P0941 Genome Annotation in Ensembl

Susan Fairley , Wellcome Trust Sanger Institute, Cambridge, United Kingdom
Bronwen Aken , Wellcome Trust Sanger Institute, Cambridge, United Kingdom
Daniel Barrell , Wellcome Trust Sanger Institute, Cambridge, United Kingdom
Carlos Garcia-Giron , Wellcome Trust Sanger Institute, Cambridge, United Kingdom
Thibaut Hourlier , Wellcome Trust Sanger Institute, Cambridge, United Kingdom
Magali Ruffier , Wellcome Trust Sanger Institute, Cambridge, United Kingdom
Simon White , Wellcome Trust Sanger Institute, Cambridge, United Kingdom
Amonida Zadissa , Wellcome Trust Sanger Institute, Cambridge, United Kingdom
Steve Searle , Wellcome Trust Sanger Institute, Cambridge, United Kingdom
Ensembl (www.ensembl.org) currently provides gene annotation for over 50 vertebrate species and model organisms, with resources for other species being provided by Ensembl Genomes (www.ensemblgenomes.org). Among the species for which Ensembl provides gene annotation are zebrafish, cow, pig, chicken and dog. The gene annotation in Ensembl is typically updated when a new genome assembly becomes available. The cow UMD3.1 assembly has been recently annotated, work on the pig Sscrofa10.2 assembly is in progress and we plan to annotate the new assembly of the chicken genome. Ensembl continues to develop its gene annotation methods, with ongoing work to use RNASeq data.
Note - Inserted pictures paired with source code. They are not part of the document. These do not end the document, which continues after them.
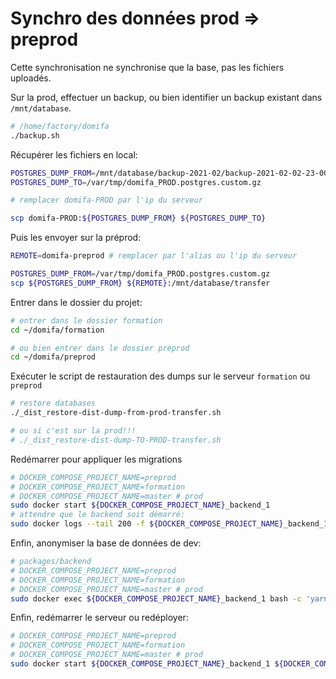 # Synchro des données prod => preprod

Cette synchronisation ne synchronise que la base, pas les fichiers uploadés.

Sur la prod, effectuer un backup, ou bien identifier un backup existant dans `/mnt/database`.

```bash
# /home/factory/domifa
./backup.sh
```

Récupérer les fichiers en local:

```bash
POSTGRES_DUMP_FROM=/mnt/database/backup-2021-02/backup-2021-02-02-23-00/postgres.pg_dump-2021-02-02-23-00.tar
POSTGRES_DUMP_TO=/var/tmp/domifa_PROD.postgres.custom.gz

# remplacer domifa-PROD par l'ip du serveur

scp domifa-PROD:${POSTGRES_DUMP_FROM} ${POSTGRES_DUMP_TO}
```

Puis les envoyer sur la préprod:

```bash
REMOTE=domifa-preprod # remplacer par l'alias ou l'ip du serveur

POSTGRES_DUMP_FROM=/var/tmp/domifa_PROD.postgres.custom.gz
scp ${POSTGRES_DUMP_FROM} ${REMOTE}:/mnt/database/transfer
```

Entrer dans le dossier du projet:

```bash
# entrer dans le dossier formation
cd ~/domifa/formation

# ou bien entrer dans le dossier preprod
cd ~/domifa/preprod
```

Exécuter le script de restauration des dumps sur le serveur `formation` ou `preprod`

```bash
# restore databases
./_dist_restore-dist-dump-from-prod-transfer.sh

# ou si c'est sur la prod!!!
# ./_dist_restore-dist-dump-TO-PROD-transfer.sh
```

Redémarrer pour appliquer les migrations

```bash
# DOCKER_COMPOSE_PROJECT_NAME=preprod
# DOCKER_COMPOSE_PROJECT_NAME=formation
# DOCKER_COMPOSE_PROJECT_NAME=master # prod
sudo docker start ${DOCKER_COMPOSE_PROJECT_NAME}_backend_1
# attendre que le backend soit démarré:
sudo docker logs --tail 200 -f ${DOCKER_COMPOSE_PROJECT_NAME}_backend_1
```

Enfin, anonymiser la base de données de dev:

```bash
# packages/backend
# DOCKER_COMPOSE_PROJECT_NAME=preprod
# DOCKER_COMPOSE_PROJECT_NAME=formation
# DOCKER_COMPOSE_PROJECT_NAME=master # prod
sudo docker exec ${DOCKER_COMPOSE_PROJECT_NAME}_backend_1 bash -c 'yarn db:prod:data-anonymize'
```

Enfin, redémarrer le serveur ou redéployer:

```bash
# DOCKER_COMPOSE_PROJECT_NAME=preprod
# DOCKER_COMPOSE_PROJECT_NAME=formation
# DOCKER_COMPOSE_PROJECT_NAME=master # prod
sudo docker start ${DOCKER_COMPOSE_PROJECT_NAME}_backend_1 ${DOCKER_COMPOSE_PROJECT_NAME}_frontend_1
```
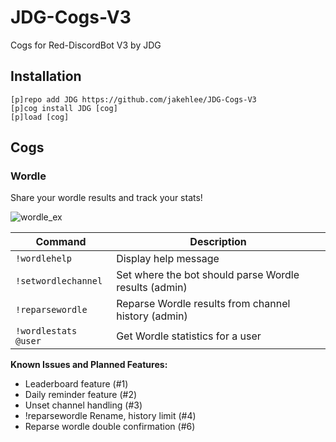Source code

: # JDG-Cogs-V3
Cogs for Red-DiscordBot V3 by JDG

## Installation
```
[p]repo add JDG https://github.com/jakehlee/JDG-Cogs-V3
[p]cog install JDG [cog]
[p]load [cog]
```

## Cogs

### Wordle
Share your wordle results and track your stats!

![wordle_ex](https://user-images.githubusercontent.com/1744665/150012016-efcc2ce3-8e9a-4030-a49d-e6744465ac5b.PNG)

| Command | Description |
| -- | -- |
| `!wordlehelp` |  Display help message |
| `!setwordlechannel` | Set where the bot should parse Wordle results (admin) |
| `!reparsewordle` | Reparse Wordle results from channel history (admin) |
| `!wordlestats @user` | Get Wordle statistics for a user |

**Known Issues and Planned Features:**

- Leaderboard feature (#1)
- Daily reminder feature (#2)
- Unset channel handling (#3)
- !reparsewordle Rename, history limit (#4)
- Reparse wordle double confirmation (#6)


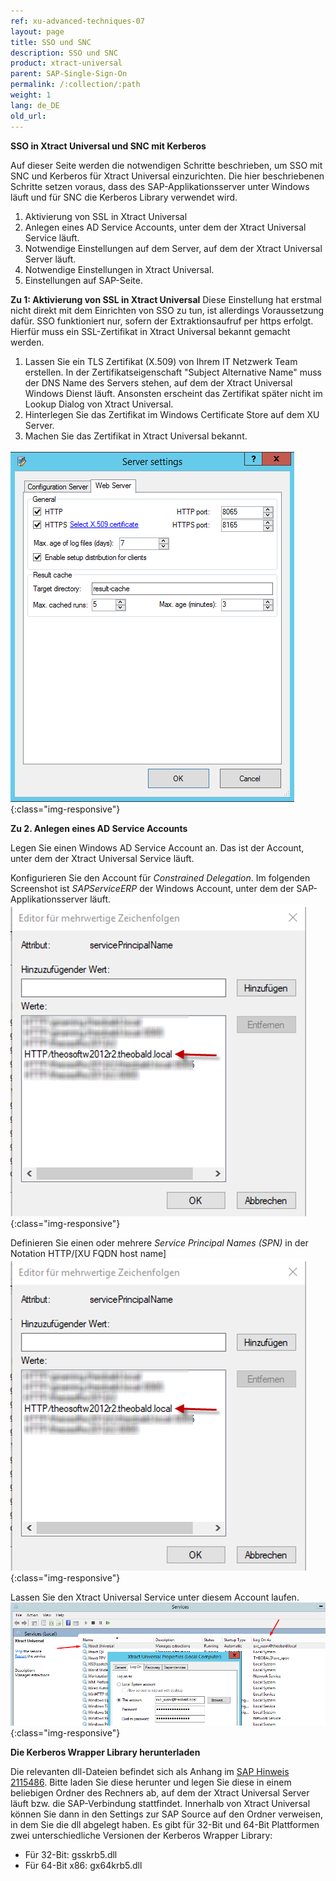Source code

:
 ```yaml
---
ref: xu-advanced-techniques-07
layout: page
title: SSO und SNC
description: SSO und SNC
product: xtract-universal
parent: SAP-Single-Sign-On
permalink: /:collection/:path
weight: 1
lang: de_DE
old_url: 
---
```


**SSO in Xtract Universal und SNC mit Kerberos**

Auf dieser Seite werden die notwendigen Schritte beschrieben, um SSO mit SNC und Kerberos für Xtract Universal einzurichten.
Die hier beschriebenen Schritte setzen voraus, dass des SAP-Applikationsserver unter Windows läuft und für SNC die Kerberos Library verwendet wird.

1. Aktivierung von SSL in Xtract Universal 
2. Anlegen eines AD Service Accounts, unter dem der Xtract Universal Service läuft.
3. Notwendige Einstellungen auf dem Server, auf dem der Xtract Universal Server läuft.
4. Notwendige Einstellungen in Xtract Universal.
5. Einstellungen auf SAP-Seite.


**Zu 1: Aktivierung von SSL in Xtract Universal**
Diese Einstellung hat erstmal nicht direkt mit dem Einrichten von SSO zu tun, ist allerdings Voraussetzung dafür. SSO funktioniert nur, sofern der Extraktionsaufruf per https erfolgt. Hierfür muss ein SSL-Zertifikat in Xtract Universal bekannt gemacht werden.

1. Lassen Sie ein TLS Zertifikat (X.509) von Ihrem IT Netzwerk Team erstellen. In der Zertifikatseigenschaft "Subject Alternative Name" muss der DNS Name des Servers stehen, auf dem der Xtract Universal Windows Dienst läuft. Ansonsten erscheint das Zertifikat später nicht im Lookup Dialog von Xtract Universal.
2. Hinterlegen Sie das Zertifikat im Windows Certificate Store auf dem XU Server.
3. Machen Sie das Zertifikat in Xtract Universal bekannt.

![XU_WebServerSettings_https](/img/content/XU_Server_Settings_Webserver_HTTPS.png){:class="img-responsive"}


**Zu 2.  Anlegen eines AD Service Accounts**

Legen Sie einen Windows AD Service Account an. Das ist der Account, unter dem der Xtract Universal Service läuft.

Konfigurieren Sie den Account für *Constrained Delegation*. Im folgenden Screenshot ist *SAPServiceERP* der Windows Account, unter dem der SAP-Applikationsserver läuft.
![XU_SSO_WinAD_SPN](/img/content/XU_SSO_WinAD_SPN.png){:class="img-responsive"}


Definieren Sie einen oder mehrere *Service Principal Names (SPN)* in der Notation HTTP/[XU FQDN host name]
![XU_SSO_WinAD_SPN](/img/content/XU_SSO_WinAD_SPN.png){:class="img-responsive"}


 Lassen Sie den Xtract Universal Service unter diesem Account laufen.
![XU_ServiceAccount](/img/content/XU_Service_Account.png){:class="img-responsive"}






**Die Kerberos Wrapper Library herunterladen**

Die relevanten dll-Dateien befindet sich als Anhang im [SAP Hinweis 2115486](https://launchpad.support.sap.com/#/notes/2115486). Bitte laden Sie diese herunter und legen Sie diese in einem beliebigen Ordner des Rechners ab, auf dem der Xtract Universal Server läuft bzw. die SAP-Verbindung stattfindet. Innerhalb von Xtract Universal können Sie dann in den Settings zur SAP Source auf den Ordner verweisen, in dem Sie die dll abgelegt haben. Es gibt für 32-Bit und 64-Bit Plattformen zwei unterschiedliche Versionen der Kerberos Wrapper Library:  

- Für 32-Bit: gsskrb5.dll 
- Für 64-Bit x86: gx64krb5.dll 


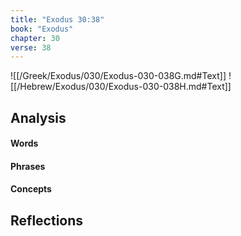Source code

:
 ```yaml
---
title: "Exodus 30:38"
book: "Exodus"
chapter: 30
verse: 38
---
```

![[/Greek/Exodus/030/Exodus-030-038G.md#Text]]
![[/Hebrew/Exodus/030/Exodus-030-038H.md#Text]]

## Analysis

#### Words

#### Phrases

#### Concepts

## Reflections
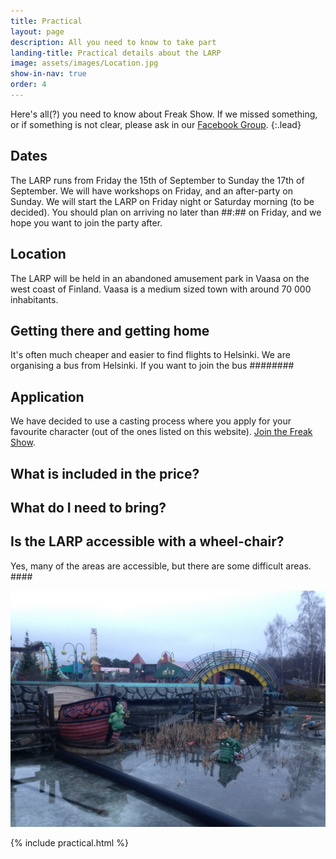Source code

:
```yaml
---
title: Practical
layout: page
description: All you need to know to take part
landing-title: Practical details about the LARP
image: assets/images/Location.jpg
show-in-nav: true
order: 4
---
```


<div class="row">

<div class="6u 12u(small)" markdown="1">

Here's all(?) you need to know about Freak Show. If we missed something, or if something is not clear, please ask in our <a href="" target="_blank">Facebook Group</a>.
{:.lead}

## Dates

The LARP runs from Friday the 15th of September to Sunday the 17th of September. We will have workshops on Friday, and an after-party on Sunday. We will start the LARP on Friday night or Saturday morning (to be decided). You should plan on arriving no later than ##:## on Friday, and we hope you want to join the party after.

## Location

The LARP will be held in an abandoned amusement park in Vaasa on the west coast of Finland. Vaasa is a medium sized town with around 70 000 inhabitants.

## Getting there and getting home

It's often much cheaper and easier to find flights to Helsinki. We are organising a bus from Helsinki. If you want to join the bus ########

## Application

We have decided to use a casting process where you apply for your favourite character (out of the ones listed on this website). <a href="apply.html">Join the Freak Show</a>.

## What is included in the price?

## What do I need to bring?

## Is the LARP accessible with a wheel-chair?

Yes, many of the areas are accessible, but there are some difficult areas. ####




</div>


<div class="6u 12u(small)">

<img src="assets/images/Location2.jpg" class="image fit" alt="Picture of location"/>

{% include practical.html %}

</div>

</div>
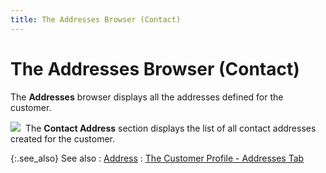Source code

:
 ```yaml
---
title: The Addresses Browser (Contact)
---
```


# The Addresses Browser (Contact)


The **Addresses** browser displays  all the addresses defined for the customer.


![]({{site.mc_baseurl}}/img/note.gif)  The  **Contact Address** section displays  the list of all contact addresses created for the customer.


{:.see_also}
See also
: [Address]({{site.mc_baseurl}}/customer-details/addresses/address_content.html)
: [The  Customer Profile - Addresses Tab]({{site.mc_baseurl}}/creating-a-customer/the-customer-profile-addresses/the_customer_profile_addresses.html)
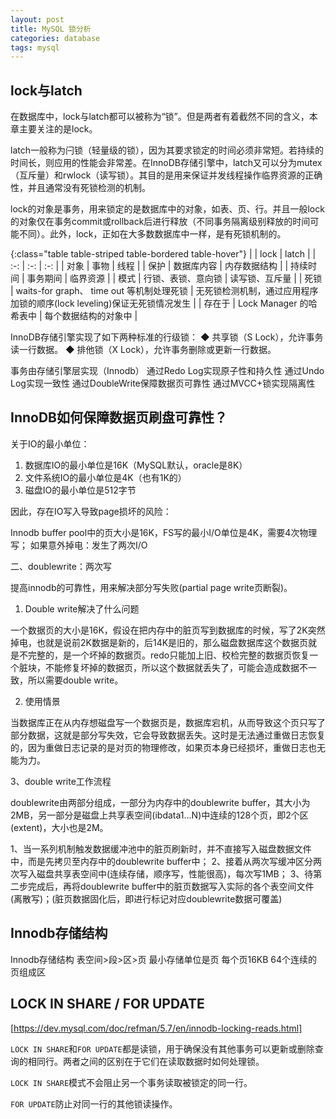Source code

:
 ```yaml
---
layout: post
title: MySQL 锁分析
categories: database
tags: mysql
---
```


## lock与latch

在数据库中，lock与latch都可以被称为“锁”。但是两者有着截然不同的含义，本章主要关注的是lock。 

latch一般称为闩锁（轻量级的锁），因为其要求锁定的时间必须非常短。若持续的时间长，则应用的性能会非常差。在InnoDB存储引擎中，latch又可以分为mutex（互斥量）和rwlock（读写锁）。其目的是用来保证并发线程操作临界资源的正确性，并且通常没有死锁检测的机制。 

lock的对象是事务，用来锁定的是数据库中的对象，如表、页、行。并且一般lock的对象仅在事务commit或rollback后进行释放（不同事务隔离级别释放的时间可能不同）。此外，lock，正如在大多数数据库中一样，是有死锁机制的。

{:class="table table-striped table-bordered table-hover"}
| | lock | latch |
| :-: | :-: | :-: |
| 对象 | 事物 | 线程 |
| 保护 | 数据库内容 | 内存数据结构 |
| 持续时间 | 事务期间 | 临界资源 |
| 模式 | 行锁、表锁、意向锁 | 读写锁、互斥量 |
| 死锁 | waits-for graph、 time out 等机制处理死锁 | 无死锁检测机制，通过应用程序加锁的顺序(lock leveling)保证无死锁情况发生 |
| 存在于 | Lock Manager 的哈希表中 | 每个数据结构的对象中 |

InnoDB存储引擎实现了如下两种标准的行级锁： 
◆ 共享锁（S Lock），允许事务读一行数据。 
◆ 排他锁（X Lock），允许事务删除或更新一行数据。

事务由存储引擎层实现（Innodb）
通过Redo Log实现原子性和持久性
通过Undo Log实现一致性
通过DoubleWrite保障数据页可靠性
通过MVCC+锁实现隔离性

## InnoDB如何保障数据页刷盘可靠性？

关于IO的最小单位：

1. 数据库IO的最小单位是16K（MySQL默认，oracle是8K）
2. 文件系统IO的最小单位是4K（也有1K的）
3. 磁盘IO的最小单位是512字节

因此，存在IO写入导致page损坏的风险：

Innodb buffer pool中的页大小是16K，FS写的最小I/O单位是4K，需要4次物理写；
如果意外掉电：发生了两次I/O

二、doublewrite：两次写

提高innodb的可靠性，用来解决部分写失败(partial page write页断裂)。

1. Double write解决了什么问题

一个数据页的大小是16K，假设在把内存中的脏页写到数据库的时候，写了2K突然掉电，也就是说前2K数据是新的，后14K是旧的，那么磁盘数据库这个数据页就是不完整的，是一个坏掉的数据页。redo只能加上旧、校检完整的数据页恢复一个脏块，不能修复坏掉的数据页，所以这个数据就丢失了，可能会造成数据不一致，所以需要double write。

2. 使用情景

当数据库正在从内存想磁盘写一个数据页是，数据库宕机，从而导致这个页只写了部分数据，这就是部分写失效，它会导致数据丢失。这时是无法通过重做日志恢复的，因为重做日志记录的是对页的物理修改，如果页本身已经损坏，重做日志也无能为力。

3、double write工作流程

doublewrite由两部分组成，一部分为内存中的doublewrite buffer，其大小为2MB，另一部分是磁盘上共享表空间(ibdata1...N)中连续的128个页，即2个区(extent)，大小也是2M。

1、当一系列机制触发数据缓冲池中的脏页刷新时，并不直接写入磁盘数据文件中，而是先拷贝至内存中的doublewrite buffer中；
2、接着从两次写缓冲区分两次写入磁盘共享表空间中(连续存储，顺序写，性能很高)，每次写1MB；
3、待第二步完成后，再将doublewrite buffer中的脏页数据写入实际的各个表空间文件(离散写)；(脏页数据固化后，即进行标记对应doublewrite数据可覆盖)

## Innodb存储结构

Innodb存储结构
表空间>段>区>页
最小存储单位是页
每个页16KB
64个连续的页组成区

## LOCK IN SHARE / FOR UPDATE

[https://dev.mysql.com/doc/refman/5.7/en/innodb-locking-reads.html]

`LOCK IN SHARE`和`FOR UPDATE`都是读锁，用于确保没有其他事务可以更新或删除查询的相同行。两者之间的区别在于它们在读取数据时如何处理锁。

`LOCK IN SHARE`模式不会阻止另一个事务读取被锁定的同一行。

`FOR UPDATE`防止对同一行的其他锁读操作。
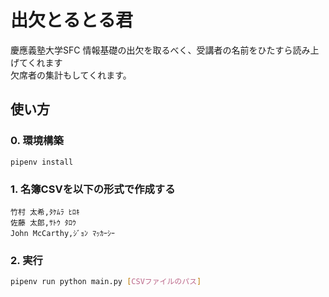 # 出欠とるとる君

慶應義塾大学SFC 情報基礎の出欠を取るべく、受講者の名前をひたすら読み上げてくれます  
欠席者の集計もしてくれます。

## 使い方

### 0. 環境構築

```
pipenv install
```

### 1. 名簿CSVを以下の形式で作成する

```csv
竹村 太希,ﾀｹﾑﾗ ﾋﾛｷ
佐藤 太郎,ｻﾄｳ ﾀﾛｳ
John McCarthy,ｼﾞｮﾝ ﾏｯｶｰｼｰ
```

### 2. 実行

```sh
pipenv run python main.py [CSVファイルのパス]
```
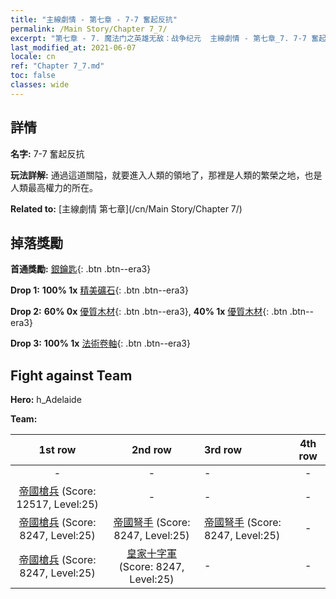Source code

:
 ```yaml
---
title: "主線劇情 - 第七章 - 7-7 奮起反抗"
permalink: /Main Story/Chapter 7_7/
excerpt: "第七章 - 7. 魔法门之英雄无敌：战争纪元  主線劇情 - 第七章_7. 7-7 奮起反抗"
last_modified_at: 2021-06-07
locale: cn
ref: "Chapter 7_7.md"
toc: false
classes: wide
---
```


## 詳情

 **名字:** 7-7 奮起反抗

 **玩法詳解:** 通過這道關隘，就要進入人類的領地了，那裡是人類的繁榮之地，也是人類最高權力的所在。

 **Related to:** [主線劇情 第七章](/cn/Main Story/Chapter 7/)

## 掉落獎勵

 **首通獎勵:** [銀鑰匙](/cn/Items/con_693/){: .btn .btn--era3}

 **Drop 1:** **100% 1x** [精美礦石](/cn/Items/mat_19/){: .btn .btn--era3}

 **Drop 2:** **60% 0x** [優質木材](/cn/Items/mat_13/){: .btn .btn--era3}, **40% 1x** [優質木材](/cn/Items/mat_13/){: .btn .btn--era3}

 **Drop 3:** **100% 1x** [法術卷軸](/cn/Items/con_694/){: .btn .btn--era3}


## Fight against Team
 **Hero:** h_Adelaide

 **Team:**


  | 1st row | 2nd row | 3rd row | 4th row |
  |:----:|:----:|:----|:----:|
  | - | - | - | - |
  | [帝國槍兵](/cn/units/Pikeman/) (Score: 12517, Level:25)  | - | - | - |
  | [帝國槍兵](/cn/units/Pikeman/) (Score: 8247, Level:25)  | [帝國弩手](/cn/units/Marksman/) (Score: 8247, Level:25)  | [帝國弩手](/cn/units/Marksman/) (Score: 8247, Level:25)  | - |
  | [帝國槍兵](/cn/units/Pikeman/) (Score: 8247, Level:25)  | [皇家十字軍](/cn/units/Swordsman/) (Score: 8247, Level:25)  | - | - |


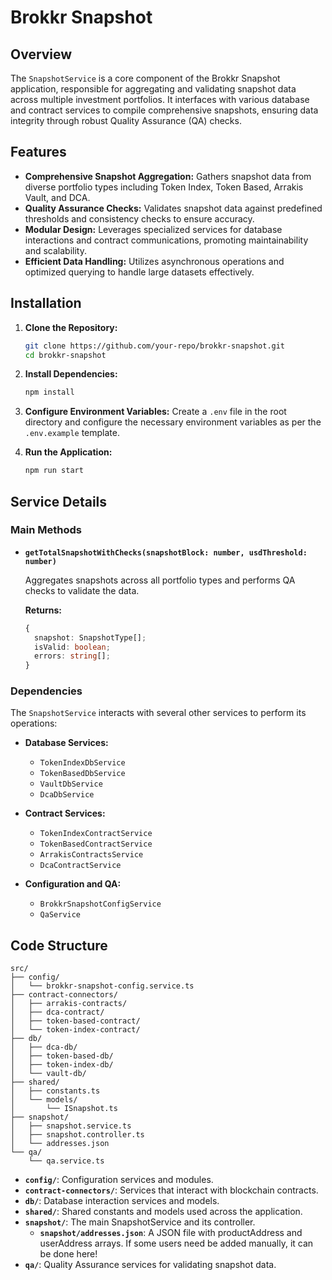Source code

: # Brokkr Snapshot

## Overview

The `SnapshotService` is a core component of the Brokkr Snapshot application, responsible for aggregating and validating snapshot data across multiple investment portfolios. It interfaces with various database and contract services to compile comprehensive snapshots, ensuring data integrity through robust Quality Assurance (QA) checks.

## Features

- **Comprehensive Snapshot Aggregation:** Gathers snapshot data from diverse portfolio types including Token Index, Token Based, Arrakis Vault, and DCA.
- **Quality Assurance Checks:** Validates snapshot data against predefined thresholds and consistency checks to ensure accuracy.
- **Modular Design:** Leverages specialized services for database interactions and contract communications, promoting maintainability and scalability.
- **Efficient Data Handling:** Utilizes asynchronous operations and optimized querying to handle large datasets effectively.

## Installation

1. **Clone the Repository:**
   ```bash
   git clone https://github.com/your-repo/brokkr-snapshot.git
   cd brokkr-snapshot
   ```

2. **Install Dependencies:**
   ```bash
   npm install
   ```

3. **Configure Environment Variables:**
   Create a `.env` file in the root directory and configure the necessary environment variables as per the `.env.example` template.

4. **Run the Application:**
   ```bash
   npm run start
   ```

## Service Details

### Main Methods

- **`getTotalSnapshotWithChecks(snapshotBlock: number, usdThreshold: number)`**
  
  Aggregates snapshots across all portfolio types and performs QA checks to validate the data.
  
  **Returns:**
  ```typescript
  {
    snapshot: SnapshotType[];
    isValid: boolean;
    errors: string[];
  }
  ```

### Dependencies

The `SnapshotService` interacts with several other services to perform its operations:

- **Database Services:**
  - `TokenIndexDbService`
  - `TokenBasedDbService`
  - `VaultDbService`
  - `DcaDbService`

- **Contract Services:**
  - `TokenIndexContractService`
  - `TokenBasedContractService`
  - `ArrakisContractsService`
  - `DcaContractService`

- **Configuration and QA:**
  - `BrokkrSnapshotConfigService`
  - `QaService`

## Code Structure

```
src/
├── config/
│   └── brokkr-snapshot-config.service.ts
├── contract-connectors/
│   ├── arrakis-contracts/
│   ├── dca-contract/
│   ├── token-based-contract/
│   └── token-index-contract/
├── db/
│   ├── dca-db/
│   ├── token-based-db/
│   ├── token-index-db/
│   └── vault-db/
├── shared/
│   ├── constants.ts
│   └── models/
│       └── ISnapshot.ts
├── snapshot/
│   ├── snapshot.service.ts
│   ├── snapshot.controller.ts
│   └── addresses.json
└── qa/
    └── qa.service.ts
```

- **`config/`**: Configuration services and modules.
- **`contract-connectors/`**: Services that interact with blockchain contracts.
- **`db/`**: Database interaction services and models.
- **`shared/`**: Shared constants and models used across the application.
- **`snapshot/`**: The main SnapshotService and its controller.
  - **`snapshot/addresses.json`**: A JSON file with productAddress and userAddress arrays. If some users need be added manually, it can be done here!
- **`qa/`**: Quality Assurance services for validating snapshot data.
RNASeq annotation has been produced for zebrafish, gorilla and Tasmanian devil. Zebrafish RNAseq data has been used to generate tissue-specific sets of gene models. It is anticipated that RNASeq data will be used in the annotation of further species. In addition, users can view uploaded BAM files via the website, with this functionality being extended to multi-species view. In Ensembl, gene annotation is integrated across species via comparative genomic resources. These include genomic alignments and gene trees. Additional data, provided by Ensembl's variation and regulatory resources, can be viewed alongside the gene annotation in the browser, which also gives access to tools such as the variant effect predictor (VEP). The data produced by Ensembl is accessible via the web browser, public copies of MySQL databases, a Perl API and through a BioMart. All of Ensembl's code and data is freely available.